Forecasters say their task is complicated by the subjectivity involved in determining which storms are named, a reflection of intensity and greater likelihood they'll make landfall. The National Hurricane Center, an arm of the National Oceanic and Atmospheric Administration, decides when to append a name. "I don't understand why some storms are getting named and others are not getting named," Dr. Bastardi says.

Perhaps one to two additional storms are being named each year than would have been a few decades ago, thanks to improvements in technology and climate science, according to Christopher Landsea of the hurricane center. To some climatologists, the naming standards have gotten too lax. NOAA named 13 storms in 2007, prompting a press release from the Weather Research Center in Houston saying its forecast of seven named storms was dead-on -- after subtracting the six storms it deemed unworthy of naming, because they only briefly featured the levels of wind and pressure characteristic of tropical storms.

Several forecasters question NOAA's dual role as forecaster, through its Climate Prediction Center, and as forecast arbiter, via the National Hurricane Center. The concern is that those scientists deciding whether to name storms late in the season might feel pressure to base their decision in part on how it would reflect on their colleagues' predicted counts. "In some sense, they hold the cards," James Elsner, a professor of geography at Florida State University, says of NOAA scientists.

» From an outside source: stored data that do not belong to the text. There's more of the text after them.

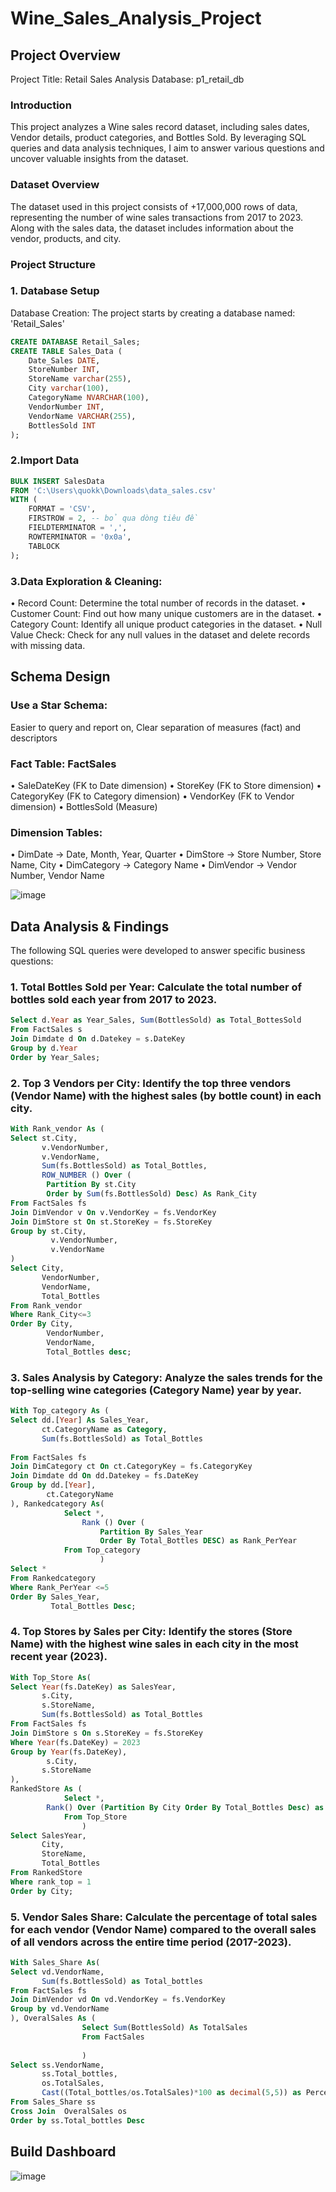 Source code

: # Wine_Sales_Analysis_Project
## Project Overview
Project Title: Retail Sales Analysis
Database: p1_retail_db
### Introduction
This project analyzes a Wine sales record dataset, including sales dates, Vendor details, product categories, and Bottles Sold. By leveraging SQL queries and data analysis techniques, I aim to answer various questions and uncover valuable insights from the dataset.
### Dataset Overview
The dataset used in this project consists of +17,000,000 rows of data, representing the number of wine sales transactions from 2017 to 2023. Along with the sales data, the dataset includes information about the vendor, products, and city.
### Project Structure
### 1. Database Setup
Database Creation: The project starts by creating a database named: 'Retail_Sales'

```sql
CREATE DATABASE Retail_Sales;
CREATE TABLE Sales_Data (
    Date_Sales DATE,
    StoreNumber INT,
    StoreName varchar(255),
    City varchar(100),
    CategoryName NVARCHAR(100),
    VendorNumber INT,
    VendorName VARCHAR(255),
    BottlesSold INT
);
```

### 2.Import Data
```sql
BULK INSERT SalesData
FROM 'C:\Users\quokk\Downloads\data_sales.csv'
WITH (
    FORMAT = 'CSV',
    FIRSTROW = 2, -- bỏ qua dòng tiêu đề
    FIELDTERMINATOR = ',', 
    ROWTERMINATOR = '0x0a',
    TABLOCK
);
```
### 3.Data Exploration & Cleaning:
•	Record Count: Determine the total number of records in the dataset.
•	Customer Count: Find out how many unique customers are in the dataset.
•	Category Count: Identify all unique product categories in the dataset.
•	Null Value Check: Check for any null values in the dataset and delete records with missing data.
## Schema Design
### Use a Star Schema: 
Easier to query and report on, Clear separation of measures (fact) and descriptors
### Fact Table: FactSales
•	SaleDateKey (FK to Date dimension)
•	StoreKey (FK to Store dimension)
•	CategoryKey (FK to Category dimension)
•	VendorKey (FK to Vendor dimension)
•	BottlesSold (Measure)
 ### Dimension Tables:
•	DimDate → Date, Month, Year, Quarter
•	DimStore → Store Number, Store Name, City
•	DimCategory → Category Name
•	DimVendor → Vendor Number, Vendor Name

![image](https://github.com/user-attachments/assets/ae889a94-bcc0-423f-87f5-b021ad3fd951)

## Data Analysis & Findings
The following SQL queries were developed to answer specific business questions:
### 1.	Total Bottles Sold per Year: Calculate the total number of bottles sold each year from 2017 to 2023.
```SQL
Select d.Year as Year_Sales, Sum(BottlesSold) as Total_BottesSold
From FactSales s
Join Dimdate d On d.Datekey = s.DateKey
Group by d.Year
Order by Year_Sales;
```
### 2.	Top 3 Vendors per City: Identify the top three vendors (Vendor Name) with the highest sales (by bottle count) in each city.
```SQL
With Rank_vendor As (
Select st.City,
	   v.VendorNumber,
	   v.VendorName,
	   Sum(fs.BottlesSold) as Total_Bottles,
	   ROW_NUMBER () Over (
		Partition By st.City
		Order by Sum(fs.BottlesSold) Desc) As Rank_City
From FactSales fs
Join DimVendor v On v.VendorKey = fs.VendorKey
Join DimStore st On st.StoreKey = fs.StoreKey
Group by st.City,
		 v.VendorNumber,
		 v.VendorName
)
Select City,
	   VendorNumber,
	   VendorName,
	   Total_Bottles
From Rank_vendor
Where Rank_City<=3
Order By City,
		VendorNumber,
		VendorName,
		Total_Bottles desc;
```
### 3.	Sales Analysis by Category: Analyze the sales trends for the top-selling wine categories (Category Name) year by year.
```SQL
With Top_category As (
Select dd.[Year] As Sales_Year,
	   ct.CategoryName as Category,
	   Sum(fs.BottlesSold) as Total_Bottles
	   
From FactSales fs
Join DimCategory ct On ct.CategoryKey = fs.CategoryKey
Join Dimdate dd On dd.Datekey = fs.DateKey
Group by dd.[Year],
		ct.CategoryName
), Rankedcategory As(
			Select *,
				Rank () Over (
					Partition By Sales_Year
					Order By Total_Bottles DESC) as Rank_PerYear
			From Top_category
					)
Select *
From Rankedcategory
Where Rank_PerYear <=5
Order By Sales_Year, 
		 Total_Bottles Desc;
```
### 4.	Top Stores by Sales per City: Identify the stores (Store Name) with the highest wine sales in each city in the most recent year (2023).
```SQL
With Top_Store As(
Select Year(fs.DateKey) as SalesYear,
	   s.City,
	   s.StoreName,
	   Sum(fs.BottlesSold) as Total_Bottles
From FactSales fs
Join DimStore s On s.StoreKey = fs.StoreKey
Where Year(fs.DateKey) = 2023
Group by Year(fs.DateKey),
		s.City,
	   s.StoreName	 
), 
RankedStore As (
			Select *,
		Rank() Over (Partition By City Order By Total_Bottles Desc) as rank_top
			From Top_Store
				)
Select SalesYear,
	   City,
	   StoreName,
	   Total_Bottles
From RankedStore
Where rank_top = 1
Order by City;
```
### 5.	Vendor Sales Share: Calculate the percentage of total sales for each vendor (Vendor Name) compared to the overall sales of all vendors across the entire time period (2017-2023).
```SQL
With Sales_Share As(
Select vd.VendorName,
	   Sum(fs.BottlesSold) as Total_bottles
From FactSales fs
Join DimVendor vd On vd.VendorKey = fs.VendorKey
Group by vd.VendorName
), OveralSales As (
				Select Sum(BottlesSold) As TotalSales
		        From FactSales
      
				)
Select ss.VendorName,
	   ss.Total_bottles,
	   os.TotalSales,
	   Cast((Total_bottles/os.TotalSales)*100 as decimal(5,5)) as Percent_of_Sales
From Sales_Share ss
Cross Join  OveralSales os
Order by ss.Total_bottles Desc
```
## Build Dashboard
![image](https://github.com/user-attachments/assets/b9c5e1d0-2260-4768-baef-1e7af6caa948)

Gerry Bell, NOAA's lead seasonal hurricane forecaster, says, "There is absolutely no conflict," pointing to the separation between the two arms of the government agency that forecast storms and name storms.

Climatologists are making a new forecast -- this time about their ability to get predictions right. "It's inevitable, with increasing computing power and an increase in the understanding of the dynamics of El Niño, that skill will climb in the long term," says Adam Lea, who works on forecasts from University College London's Hazard Research Centre. "We will get better."